Moyar contends that Johnson had viable military options that could have enabled South Vietnam to survive while avoiding the massive commitment of U.S. ground troops that began in 1965. I happen to agree, but I don’t think Moyar sufficiently appreciates the immense pressure on U.S. political leaders to consider military options for Vietnam in the context of nuclear deterrence. When Johnson was weighing his options in Vietnam the United States was only three years removed from the Cuban Missile Crisis.
Indeed, we cannot understand U.S. strategic decisions in Vietnam without reference to nuclear deterrence. Many policymakers had come to believe that strategy in the traditional sense was no longer possible in the nuclear age. Rather than focusing on the choice of the proper means to achieve national goals, as strategy demands, policymakers saw Vietnam and similar cases as “crises” in need of control. The goal was to prevent a crisis from spinning out of control, leading to uncontrolled escalation, possibly to nuclear war.
Moyar does acknowledge the role of the academic theory of limited war, which was developed precisely to prevent a crisis from escalating. Most often associated with the Harvard political scientist Thomas Schelling, limited war theory emphasized using military force in a controlled way to “signal” one’s opponent. The central idea was that rational actors on both sides would limit the steps they took in order to avoid the escalation of a crisis.
Secretary of Defense Robert McNamara was a proponent of Schelling’s theory, but the uniformed military and former President Eisenhower were skeptical. Limited war theory was the very negation of strategy, but McNamara and others wrongly saw the Cuban Missile Crisis as its validation. Unfortunately, the attempt to use limited war theory to shape U.S. policy and strategy for Vietnam proved especially counterproductive, if for no other reason than the “value of the object” for the North Vietnamese was greater than that of the Soviets in Cuba.

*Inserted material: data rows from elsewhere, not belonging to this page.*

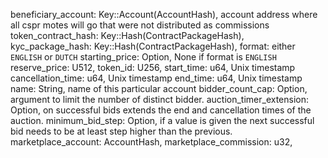 beneficiary_account: Key::Account(AccountHash), account address where all cspr motes will go that were not distributed as commissions
token_contract_hash: Key::Hash(ContractPackageHash),
kyc_package_hash: Key::Hash(ContractPackageHash),
format: either `ENGLISH` or `DUTCH`
starting_price: Option<U512>, None if format is `ENGLISH`
reserve_price: U512,
token_id: U256,
start_time: u64, Unix timestamp
cancellation_time: u64, Unix timestamp
end_time: u64, Unix timestamp
name: String, name of this particular account
bidder_count_cap: Option<u64>, argument to limit the number of distinct bidder.
auction_timer_extension: Option<u64>, on successful bids extends the end and cancellation times of the auction.
minimum_bid_step: Option<U512>, if a value is given the next successful bid needs to be at least step higher than the previous.
marketplace_account: AccountHash,
marketplace_commission: u32,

One of Johnson’s fears was that, if the United States invaded North Vietnam or Laos to interdict the Ho Chi Minh Trail, China would intervene. But contemporary Chinese documents make it clear that no such response was contemplated. Moyar shows that our actions in Vietnam were based on bad intelligence in the service of a flawed theory of war. This contention is supported by the fact that, in 1972-73, Richard Nixon employed many of the same options available to Johnson in late 1964, and these steps would most likely have preserved the independence of South Vietnam had it not been for the action of Congress in 1974-75 to completely cut off all military support to our ally.
No review can do full justice to this critically important book. Triumph Forsaken is meticulously documented and bold in its interpretation of the record. Even orthodox historians will be forced to acknowledge the magnitude of Moyar’s scholarly achievement. It should, at the least, reopen the debate about America’s Vietnam enterprise, reminding us that countries are not destined to win or lose wars. Victory or defeat depends on decisions actually made and strategies actually implemented.
Mackubin Thomas Owens is professor of national security at the Naval War College.